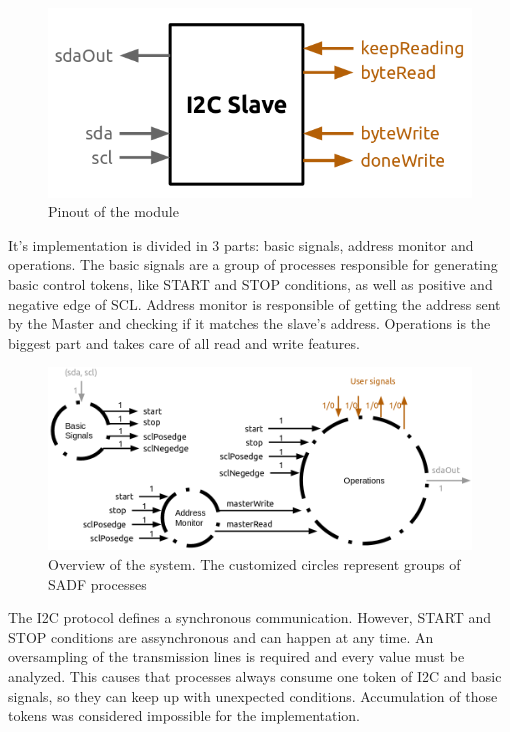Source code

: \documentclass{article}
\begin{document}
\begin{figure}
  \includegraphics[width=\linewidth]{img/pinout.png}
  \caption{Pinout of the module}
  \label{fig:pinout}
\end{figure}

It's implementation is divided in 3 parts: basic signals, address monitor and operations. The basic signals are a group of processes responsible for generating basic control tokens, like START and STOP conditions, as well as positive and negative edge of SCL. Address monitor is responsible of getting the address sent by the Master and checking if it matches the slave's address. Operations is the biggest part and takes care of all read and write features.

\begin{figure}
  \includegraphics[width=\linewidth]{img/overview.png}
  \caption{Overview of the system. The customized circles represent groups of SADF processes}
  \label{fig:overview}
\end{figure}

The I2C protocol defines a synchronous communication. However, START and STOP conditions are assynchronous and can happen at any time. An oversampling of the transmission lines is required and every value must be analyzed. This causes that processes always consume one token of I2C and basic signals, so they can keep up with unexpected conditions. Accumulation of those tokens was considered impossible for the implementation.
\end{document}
++++++++++
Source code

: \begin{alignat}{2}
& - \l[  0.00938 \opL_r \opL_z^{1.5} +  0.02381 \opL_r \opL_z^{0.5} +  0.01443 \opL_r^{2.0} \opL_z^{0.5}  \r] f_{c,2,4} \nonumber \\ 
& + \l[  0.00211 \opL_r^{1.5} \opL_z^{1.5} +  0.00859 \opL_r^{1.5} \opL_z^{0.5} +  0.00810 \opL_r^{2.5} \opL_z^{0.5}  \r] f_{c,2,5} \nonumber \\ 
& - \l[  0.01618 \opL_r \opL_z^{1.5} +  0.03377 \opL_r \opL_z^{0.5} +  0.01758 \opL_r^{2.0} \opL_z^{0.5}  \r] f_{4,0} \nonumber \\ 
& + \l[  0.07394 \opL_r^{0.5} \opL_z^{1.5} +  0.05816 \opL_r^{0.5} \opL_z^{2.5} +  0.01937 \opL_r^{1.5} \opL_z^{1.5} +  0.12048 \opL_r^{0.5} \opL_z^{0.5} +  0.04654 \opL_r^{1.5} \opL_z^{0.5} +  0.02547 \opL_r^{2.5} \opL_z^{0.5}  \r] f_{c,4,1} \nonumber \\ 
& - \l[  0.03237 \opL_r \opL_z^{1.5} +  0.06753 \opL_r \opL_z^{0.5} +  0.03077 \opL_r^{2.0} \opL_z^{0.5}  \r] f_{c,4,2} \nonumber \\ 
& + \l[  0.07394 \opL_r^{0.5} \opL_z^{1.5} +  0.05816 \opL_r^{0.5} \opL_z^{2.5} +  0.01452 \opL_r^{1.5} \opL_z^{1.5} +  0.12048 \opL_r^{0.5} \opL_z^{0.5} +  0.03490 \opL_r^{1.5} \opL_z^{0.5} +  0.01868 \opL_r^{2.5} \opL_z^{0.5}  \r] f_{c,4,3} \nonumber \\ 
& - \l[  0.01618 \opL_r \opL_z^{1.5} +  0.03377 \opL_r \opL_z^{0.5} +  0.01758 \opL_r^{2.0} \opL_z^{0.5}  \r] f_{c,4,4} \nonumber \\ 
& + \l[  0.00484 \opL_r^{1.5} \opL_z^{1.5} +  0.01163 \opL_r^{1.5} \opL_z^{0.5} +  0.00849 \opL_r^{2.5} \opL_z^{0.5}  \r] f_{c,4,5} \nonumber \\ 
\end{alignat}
++++++++++
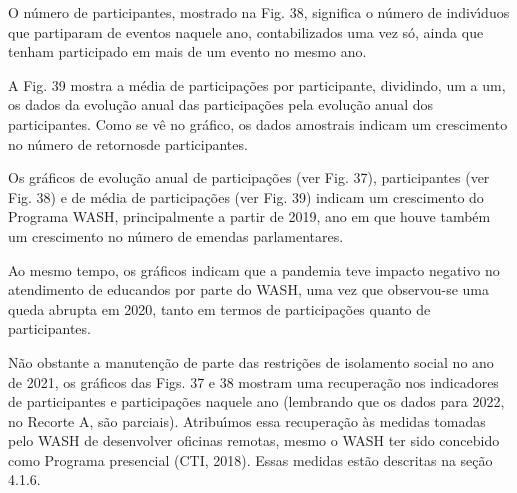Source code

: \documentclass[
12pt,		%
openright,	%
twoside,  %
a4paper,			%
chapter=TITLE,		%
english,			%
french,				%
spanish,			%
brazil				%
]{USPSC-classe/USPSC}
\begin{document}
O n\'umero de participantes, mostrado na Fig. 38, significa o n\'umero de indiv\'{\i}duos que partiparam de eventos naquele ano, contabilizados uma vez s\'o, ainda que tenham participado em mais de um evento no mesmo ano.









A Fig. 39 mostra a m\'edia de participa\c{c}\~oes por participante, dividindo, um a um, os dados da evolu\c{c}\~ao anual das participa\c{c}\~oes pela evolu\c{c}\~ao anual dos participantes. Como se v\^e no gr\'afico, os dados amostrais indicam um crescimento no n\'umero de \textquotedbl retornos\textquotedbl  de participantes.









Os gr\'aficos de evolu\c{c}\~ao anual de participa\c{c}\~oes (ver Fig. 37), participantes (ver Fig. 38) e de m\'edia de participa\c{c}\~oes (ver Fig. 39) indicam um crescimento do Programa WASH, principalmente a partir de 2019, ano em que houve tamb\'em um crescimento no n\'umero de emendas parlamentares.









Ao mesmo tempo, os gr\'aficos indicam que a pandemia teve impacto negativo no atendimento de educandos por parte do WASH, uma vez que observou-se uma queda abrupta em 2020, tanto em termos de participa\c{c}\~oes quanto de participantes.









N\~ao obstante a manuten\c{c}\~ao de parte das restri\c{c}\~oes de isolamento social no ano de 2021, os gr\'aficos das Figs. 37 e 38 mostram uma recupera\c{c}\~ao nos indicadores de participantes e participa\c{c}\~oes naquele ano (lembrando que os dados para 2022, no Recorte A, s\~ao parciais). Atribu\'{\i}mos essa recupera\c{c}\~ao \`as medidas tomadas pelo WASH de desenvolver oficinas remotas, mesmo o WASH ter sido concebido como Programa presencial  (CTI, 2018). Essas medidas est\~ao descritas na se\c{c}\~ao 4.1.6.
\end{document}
++++++++++
* _Exercise_
Among the lines of the data above, find those with the word "basic" and show them.

* _Final answer_
It's implementation is divided in 3 parts: basic signals, address monitor and operations. The basic signals are a group of processes responsible for generating basic control tokens, like START and STOP conditions, as well as positive and negative edge of SCL. Address monitor is responsible of getting the address sent by the Master and checking if it matches the slave's address. Operations is the biggest part and takes care of all read and write features.
The I2C protocol defines a synchronous communication. However, START and STOP conditions are assynchronous and can happen at any time. An oversampling of the transmission lines is required and every value must be analyzed. This causes that processes always consume one token of I2C and basic signals, so they can keep up with unexpected conditions. Accumulation of those tokens was considered impossible for the implementation.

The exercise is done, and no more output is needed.